The first is the wolf, which lets you sneak undetected through crowds of people and set a pack of three ghost dogs on unsuspecting targets. The second is the eagle, which takes a page out of Batman’s book by letting you “hook” between targets, flying over rooftops one “soar” at a time. The third is the bear, giving you a HULK SMASH move that can clear a crowd of enemies and topple/crush certain objects in the game.

While all three drain your health upon use, they’re still fabulously overpowered, to the point where their use – which at times is made mandatory – strips the game of not just its challenge, but its entire foundation of stealth and acrobatics. The wolf’s invisibility cloak makes tracking targets and infiltrating areas a breeze. The eagle’s flight does likewise, letting you fly over the walls of forts and barricades. And the bear, well, it’s basically a “kill everything around you” superpower.

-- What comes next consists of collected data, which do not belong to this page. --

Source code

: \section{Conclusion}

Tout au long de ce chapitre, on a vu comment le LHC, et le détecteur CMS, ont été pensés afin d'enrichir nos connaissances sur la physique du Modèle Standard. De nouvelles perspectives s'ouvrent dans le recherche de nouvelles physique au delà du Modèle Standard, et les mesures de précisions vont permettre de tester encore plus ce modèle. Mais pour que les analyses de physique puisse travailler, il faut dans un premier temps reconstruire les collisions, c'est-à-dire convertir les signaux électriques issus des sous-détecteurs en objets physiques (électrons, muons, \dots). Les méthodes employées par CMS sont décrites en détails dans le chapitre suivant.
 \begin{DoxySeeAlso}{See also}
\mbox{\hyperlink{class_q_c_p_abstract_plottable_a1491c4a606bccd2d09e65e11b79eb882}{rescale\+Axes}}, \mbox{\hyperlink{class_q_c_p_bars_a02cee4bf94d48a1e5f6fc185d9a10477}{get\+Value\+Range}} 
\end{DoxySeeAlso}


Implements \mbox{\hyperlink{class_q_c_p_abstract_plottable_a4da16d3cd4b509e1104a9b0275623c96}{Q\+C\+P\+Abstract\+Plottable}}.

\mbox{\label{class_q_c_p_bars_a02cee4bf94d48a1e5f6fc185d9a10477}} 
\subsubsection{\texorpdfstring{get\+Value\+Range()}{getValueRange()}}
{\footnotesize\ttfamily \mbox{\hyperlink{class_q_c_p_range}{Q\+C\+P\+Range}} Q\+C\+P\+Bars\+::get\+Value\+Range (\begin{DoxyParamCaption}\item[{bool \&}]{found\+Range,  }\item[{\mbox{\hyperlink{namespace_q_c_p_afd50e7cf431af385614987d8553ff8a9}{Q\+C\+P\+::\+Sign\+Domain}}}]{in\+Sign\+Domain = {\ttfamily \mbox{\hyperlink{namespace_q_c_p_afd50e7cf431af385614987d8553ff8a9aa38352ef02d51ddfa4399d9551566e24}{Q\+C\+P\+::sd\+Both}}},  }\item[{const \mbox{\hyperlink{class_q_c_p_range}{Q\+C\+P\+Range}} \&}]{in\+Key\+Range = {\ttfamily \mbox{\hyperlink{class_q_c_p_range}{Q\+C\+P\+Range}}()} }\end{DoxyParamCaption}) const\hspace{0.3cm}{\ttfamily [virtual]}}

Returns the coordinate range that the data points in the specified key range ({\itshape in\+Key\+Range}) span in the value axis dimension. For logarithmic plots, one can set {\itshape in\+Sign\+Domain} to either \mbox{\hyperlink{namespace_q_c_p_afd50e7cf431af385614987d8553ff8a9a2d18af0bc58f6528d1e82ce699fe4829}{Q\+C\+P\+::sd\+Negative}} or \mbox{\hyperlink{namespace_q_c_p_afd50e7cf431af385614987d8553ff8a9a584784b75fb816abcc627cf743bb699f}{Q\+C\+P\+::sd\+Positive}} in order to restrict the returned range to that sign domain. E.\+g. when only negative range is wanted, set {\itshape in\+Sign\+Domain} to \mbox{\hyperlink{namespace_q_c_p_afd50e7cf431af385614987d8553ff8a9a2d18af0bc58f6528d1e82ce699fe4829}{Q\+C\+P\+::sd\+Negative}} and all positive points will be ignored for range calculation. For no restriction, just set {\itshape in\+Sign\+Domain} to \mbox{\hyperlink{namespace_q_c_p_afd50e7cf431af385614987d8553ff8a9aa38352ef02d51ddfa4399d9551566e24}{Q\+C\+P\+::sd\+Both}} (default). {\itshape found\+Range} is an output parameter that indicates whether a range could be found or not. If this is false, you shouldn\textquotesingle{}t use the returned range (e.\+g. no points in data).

Of the three, only one is genuinely useful outside of combat scenarios, and that’s the eagle’s flight power, which drastically cuts down on the time needed to traverse the game’s dull and repetitive cities.

There’s the argument that these powers are a release, a way of flipping the game on its head, of experimenting, but they all fall flat. Assassin’s Creed is a game built on the tenets of stealth, of parkour, of combat that’s almost rhythmic in its flow. When you take those things away and substitute them with weird superpowers, what’s left? Why are you playing an Assassin’s Creed game at all?

What I found saddest about the whole thing, though, was the fact that it seems no lessons were learned from the main game’s poor mission design. With the exception of a few well-staged battles and a single open-ended section towards the end of the third chapter, Tyranny’s missions fall into the same trap as Assassin’s Creed III’s, in that most are poorly designed for the areas of the map in which they take place, constantly leaving you with scripting problems, pathfinding hiccups, cramped combat and busted stealth/trailing missions.

When I booted this DLC up for the first time, I was hoping for a happy ending. Something tighter, more focused than the main game, which would let me make peace with it and end my adventures as Connor on a happy note. Instead, all I’m left with now is the confirmation that his world is so boring, and so often broken, that it’s not worth returning to, let alone saving.